##### Material provided #####
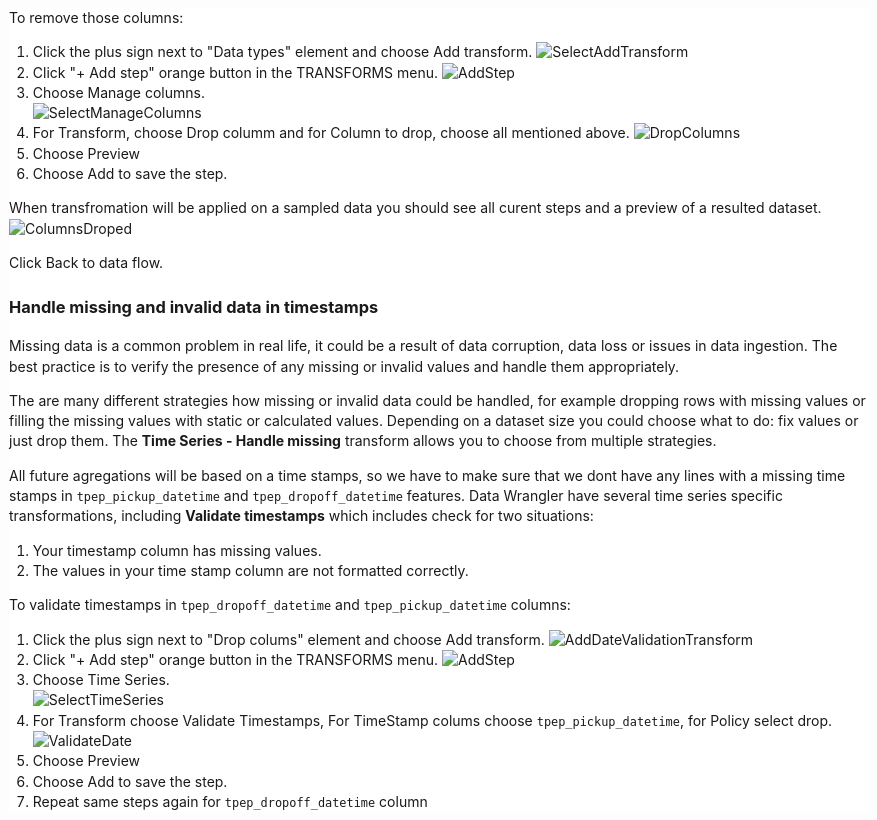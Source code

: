 To remove those columns:
1. Click the plus sign next to "Data types" element and choose Add transform.
![SelectAddTransform](./pictures/SelectAddTransform.png)
1. Click "+ Add step" orange button in the TRANSFORMS menu.
![AddStep](./pictures/AddStep.png)
1. Choose Manage columns. \
![SelectManageColumns](./pictures/SelectManageColumns.png)
1. For Transform, choose Drop columm and for Column to drop, choose all mentioned above.
![DropColumns](./pictures/DropColumns.png)
1. Choose Preview
1. Choose Add to save the step.

When transfromation will be applied on a sampled data you should see all curent steps and a preview of a resulted dataset. 
![ColumnsDroped](./pictures/ColumnsDroped.png)


Click Back to data flow.


### Handle missing and invalid data in timestamps
Missing data is a common problem in real life, it could be a result of data corruption, data loss or issues in data ingestion. The best practice is to verify the presence of any missing or invalid values and handle them appropriately. 

The are many different strategies how missing or invalid data could be handled, for example dropping rows with missing values or filling the missing values with static or calculated values. Depending on a dataset size you could choose what to do: fix values or just drop them. The **Time Series - Handle missing** transform allows you to choose from multiple strategies.

All future agregations will be based on a time stamps, so we have to make sure that we dont have any lines with a missing time stamps in `tpep_pickup_datetime` and `tpep_dropoff_datetime` features. Data Wrangler have several time series specific transformations, including **Validate timestamps** which includes check for two situations:
1. Your timestamp column has missing values.
1. The values in your time stamp column are not formatted correctly.


To validate timestamps in `tpep_dropoff_datetime` and `tpep_pickup_datetime` columns:
1. Click the plus sign next to "Drop colums" element and choose Add transform.
![AddDateValidationTransform](./pictures/AddDateValidationTransform.png)
1. Click "+ Add step" orange button in the TRANSFORMS menu.
![AddStep](./pictures/AddStep.png)
1. Choose Time Series. \
![SelectTimeSeries](./pictures/SelectTimeSeries.png)
1. For Transform choose Validate Timestamps, For TimeStamp colums choose `tpep_pickup_datetime`, for Policy select drop. 
![ValidateDate](./pictures/ValidateDate.png)
1. Choose Preview
1. Choose Add to save the step.
1. Repeat same steps again for `tpep_dropoff_datetime` column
#####
● What you have to do
In the material above, show every line where the word "sign" turns up.

● Solution to this task
1. Click the plus sign next to "Data types" element and choose Add transform.
1. Click the plus sign next to "Drop colums" element and choose Add transform.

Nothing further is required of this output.